(Data supplied)

======

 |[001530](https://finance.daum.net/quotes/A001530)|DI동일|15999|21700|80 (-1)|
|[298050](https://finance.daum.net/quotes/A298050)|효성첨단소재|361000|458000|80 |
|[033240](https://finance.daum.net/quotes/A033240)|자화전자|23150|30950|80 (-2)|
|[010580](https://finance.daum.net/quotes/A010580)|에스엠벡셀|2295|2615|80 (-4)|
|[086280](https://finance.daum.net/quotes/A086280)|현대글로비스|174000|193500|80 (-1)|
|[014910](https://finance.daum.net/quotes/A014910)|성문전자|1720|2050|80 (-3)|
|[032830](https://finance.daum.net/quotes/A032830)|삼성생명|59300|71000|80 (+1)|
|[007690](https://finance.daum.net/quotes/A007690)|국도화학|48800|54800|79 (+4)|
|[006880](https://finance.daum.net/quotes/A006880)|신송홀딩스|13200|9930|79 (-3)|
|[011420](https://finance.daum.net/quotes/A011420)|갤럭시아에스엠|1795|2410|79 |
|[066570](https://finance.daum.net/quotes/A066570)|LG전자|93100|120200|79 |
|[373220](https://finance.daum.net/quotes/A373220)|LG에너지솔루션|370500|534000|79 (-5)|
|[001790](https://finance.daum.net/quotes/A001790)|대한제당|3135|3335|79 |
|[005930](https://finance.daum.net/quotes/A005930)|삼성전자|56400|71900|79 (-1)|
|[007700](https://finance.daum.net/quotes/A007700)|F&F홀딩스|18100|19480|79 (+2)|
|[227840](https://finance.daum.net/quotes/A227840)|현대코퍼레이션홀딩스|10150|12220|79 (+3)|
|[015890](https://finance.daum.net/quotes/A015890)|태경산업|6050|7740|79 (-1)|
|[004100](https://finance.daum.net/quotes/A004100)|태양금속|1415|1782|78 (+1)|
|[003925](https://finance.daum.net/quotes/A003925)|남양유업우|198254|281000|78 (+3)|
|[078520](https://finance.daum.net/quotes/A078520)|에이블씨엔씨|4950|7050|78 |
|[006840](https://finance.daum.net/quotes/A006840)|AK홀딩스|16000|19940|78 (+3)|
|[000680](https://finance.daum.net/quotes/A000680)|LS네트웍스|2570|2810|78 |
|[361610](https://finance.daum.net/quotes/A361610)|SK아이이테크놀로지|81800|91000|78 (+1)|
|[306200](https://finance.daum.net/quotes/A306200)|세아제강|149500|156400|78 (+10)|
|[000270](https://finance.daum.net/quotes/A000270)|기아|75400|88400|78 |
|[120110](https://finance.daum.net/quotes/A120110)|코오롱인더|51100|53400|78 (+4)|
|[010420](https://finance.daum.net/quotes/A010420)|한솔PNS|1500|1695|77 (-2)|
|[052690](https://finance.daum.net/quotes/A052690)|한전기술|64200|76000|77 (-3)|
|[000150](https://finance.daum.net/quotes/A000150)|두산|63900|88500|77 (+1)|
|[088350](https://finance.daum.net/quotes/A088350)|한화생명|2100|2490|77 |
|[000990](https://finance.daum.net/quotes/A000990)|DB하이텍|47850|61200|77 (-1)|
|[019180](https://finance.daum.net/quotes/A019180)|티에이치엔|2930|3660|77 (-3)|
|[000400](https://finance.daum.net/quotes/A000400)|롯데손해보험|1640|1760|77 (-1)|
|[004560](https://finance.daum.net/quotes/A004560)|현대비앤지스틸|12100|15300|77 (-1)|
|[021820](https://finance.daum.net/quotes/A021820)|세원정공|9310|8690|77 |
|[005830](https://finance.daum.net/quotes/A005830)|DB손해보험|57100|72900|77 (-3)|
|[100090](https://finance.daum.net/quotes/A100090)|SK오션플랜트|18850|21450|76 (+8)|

======

(What to produce)
Repeat the data in full, matching each line exactly.

(Exercise output)
 |[001530](https://finance.daum.net/quotes/A001530)|DI동일|15999|21700|80 (-1)|
|[298050](https://finance.daum.net/quotes/A298050)|효성첨단소재|361000|458000|80 |
|[033240](https://finance.daum.net/quotes/A033240)|자화전자|23150|30950|80 (-2)|
|[010580](https://finance.daum.net/quotes/A010580)|에스엠벡셀|2295|2615|80 (-4)|
|[086280](https://finance.daum.net/quotes/A086280)|현대글로비스|174000|193500|80 (-1)|
|[014910](https://finance.daum.net/quotes/A014910)|성문전자|1720|2050|80 (-3)|
|[032830](https://finance.daum.net/quotes/A032830)|삼성생명|59300|71000|80 (+1)|
|[007690](https://finance.daum.net/quotes/A007690)|국도화학|48800|54800|79 (+4)|
|[006880](https://finance.daum.net/quotes/A006880)|신송홀딩스|13200|9930|79 (-3)|
|[011420](https://finance.daum.net/quotes/A011420)|갤럭시아에스엠|1795|2410|79 |
|[066570](https://finance.daum.net/quotes/A066570)|LG전자|93100|120200|79 |
|[373220](https://finance.daum.net/quotes/A373220)|LG에너지솔루션|370500|534000|79 (-5)|
|[001790](https://finance.daum.net/quotes/A001790)|대한제당|3135|3335|79 |
|[005930](https://finance.daum.net/quotes/A005930)|삼성전자|56400|71900|79 (-1)|
|[007700](https://finance.daum.net/quotes/A007700)|F&F홀딩스|18100|19480|79 (+2)|
|[227840](https://finance.daum.net/quotes/A227840)|현대코퍼레이션홀딩스|10150|12220|79 (+3)|
|[015890](https://finance.daum.net/quotes/A015890)|태경산업|6050|7740|79 (-1)|
|[004100](https://finance.daum.net/quotes/A004100)|태양금속|1415|1782|78 (+1)|
|[003925](https://finance.daum.net/quotes/A003925)|남양유업우|198254|281000|78 (+3)|
|[078520](https://finance.daum.net/quotes/A078520)|에이블씨엔씨|4950|7050|78 |
|[006840](https://finance.daum.net/quotes/A006840)|AK홀딩스|16000|19940|78 (+3)|
|[000680](https://finance.daum.net/quotes/A000680)|LS네트웍스|2570|2810|78 |
|[361610](https://finance.daum.net/quotes/A361610)|SK아이이테크놀로지|81800|91000|78 (+1)|
|[306200](https://finance.daum.net/quotes/A306200)|세아제강|149500|156400|78 (+10)|
|[000270](https://finance.daum.net/quotes/A000270)|기아|75400|88400|78 |
|[120110](https://finance.daum.net/quotes/A120110)|코오롱인더|51100|53400|78 (+4)|
|[010420](https://finance.daum.net/quotes/A010420)|한솔PNS|1500|1695|77 (-2)|
|[052690](https://finance.daum.net/quotes/A052690)|한전기술|64200|76000|77 (-3)|
|[000150](https://finance.daum.net/quotes/A000150)|두산|63900|88500|77 (+1)|
|[088350](https://finance.daum.net/quotes/A088350)|한화생명|2100|2490|77 |
|[000990](https://finance.daum.net/quotes/A000990)|DB하이텍|47850|61200|77 (-1)|
|[019180](https://finance.daum.net/quotes/A019180)|티에이치엔|2930|3660|77 (-3)|
|[000400](https://finance.daum.net/quotes/A000400)|롯데손해보험|1640|1760|77 (-1)|
|[004560](https://finance.daum.net/quotes/A004560)|현대비앤지스틸|12100|15300|77 (-1)|
|[021820](https://finance.daum.net/quotes/A021820)|세원정공|9310|8690|77 |
|[005830](https://finance.daum.net/quotes/A005830)|DB손해보험|57100|72900|77 (-3)|
|[100090](https://finance.daum.net/quotes/A100090)|SK오션플랜트|18850|21450|76 (+8)|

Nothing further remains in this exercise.